The report was telegraphed to Rio de Janeiro. At the time there was a wave of violence in Brazil against monarchist newspaper publishers several of whom had sent funds to Conselheiro. With a serious rebellion apparently in the making the Government feared a monarchist plot and now sent a force of 600 trained soldiers

These too the Jaguncos largely butchered in an ambush. Fleeing stragglers were cut down by Conselheiro's cavalry for days afterwards.

The government next sent Brazil's most famous soldier, General Antonio Cesar, with a force of 1,300 men.

They reached Canudos, found it empty, and occupied it. 

Then a crescendo of psalm singing arose from all sides, Conselheiro appeared at the temple, and thousands of Jaguncos in concealed trenches opened up with rifle fire. 

The troops fell and died in hundreds, including their General.
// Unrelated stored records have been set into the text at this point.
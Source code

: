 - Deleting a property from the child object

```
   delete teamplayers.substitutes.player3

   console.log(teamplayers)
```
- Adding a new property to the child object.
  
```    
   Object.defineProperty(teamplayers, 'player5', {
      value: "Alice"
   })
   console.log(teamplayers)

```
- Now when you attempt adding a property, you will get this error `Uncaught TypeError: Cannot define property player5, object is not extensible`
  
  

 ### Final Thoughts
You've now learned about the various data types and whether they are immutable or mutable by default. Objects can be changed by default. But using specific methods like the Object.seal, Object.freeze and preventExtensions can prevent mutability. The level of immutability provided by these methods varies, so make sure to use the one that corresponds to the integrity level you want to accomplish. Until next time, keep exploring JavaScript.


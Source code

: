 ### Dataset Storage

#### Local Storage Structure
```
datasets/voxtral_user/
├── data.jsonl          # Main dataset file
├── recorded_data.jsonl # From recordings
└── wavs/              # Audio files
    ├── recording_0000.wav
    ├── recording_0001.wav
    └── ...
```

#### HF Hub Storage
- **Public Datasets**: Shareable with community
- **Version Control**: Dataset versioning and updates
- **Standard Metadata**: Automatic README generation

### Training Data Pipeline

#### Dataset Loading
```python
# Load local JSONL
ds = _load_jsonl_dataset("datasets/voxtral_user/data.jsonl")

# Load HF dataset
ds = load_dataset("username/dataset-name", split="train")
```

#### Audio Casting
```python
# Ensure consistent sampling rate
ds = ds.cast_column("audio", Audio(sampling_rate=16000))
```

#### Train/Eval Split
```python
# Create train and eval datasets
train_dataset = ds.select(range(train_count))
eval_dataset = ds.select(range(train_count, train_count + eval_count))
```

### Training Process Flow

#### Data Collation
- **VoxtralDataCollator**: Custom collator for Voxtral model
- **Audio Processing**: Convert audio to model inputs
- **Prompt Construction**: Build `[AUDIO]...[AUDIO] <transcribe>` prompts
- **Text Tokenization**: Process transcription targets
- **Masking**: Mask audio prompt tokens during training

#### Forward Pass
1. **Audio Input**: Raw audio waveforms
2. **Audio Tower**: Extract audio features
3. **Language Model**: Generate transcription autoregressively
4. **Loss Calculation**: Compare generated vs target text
Again survivors fled. 

The Government now took the matter very seriously and sent the flamboyant Colonel Arthur Oscar with 5,000 men and a number of one-ton Whitney guns.

In March 1897 the previous episode repeated itself: Colonel Oscar's troops captured Canudos whereupon concealed Jaguncos rose up on all sides and fired rifles until heaps of dead littered the streets.

Surviving troops fought one engagement after another, day after day, as they retreated through the jungle.

In June 1897 the Government sent 10,000 troops led by the Secretary of War, Marshall de Bittencourt, along with machine guns and Krupp artillery.

A prolonged bloody siege began in July. De Bittencourt offered Conselheiro a truce, which was rejected. 

In October the troops stormed Canudos. In a four-day inferno of smoke, massacre and fire thousands of troops became casualties. But the Jaguncos were wiped out – any men who tried to surrender had their throats slit. Canudos became ashes and the temple rubble. Only 150 children and women survived. Conselheiro's head was cut off and paraded on a stick.

And so ended the threat to the Brazilian Republic. The victorious Marshall de Bittencourt died a month later, stabbed to death protecting the president in an assassination attempt.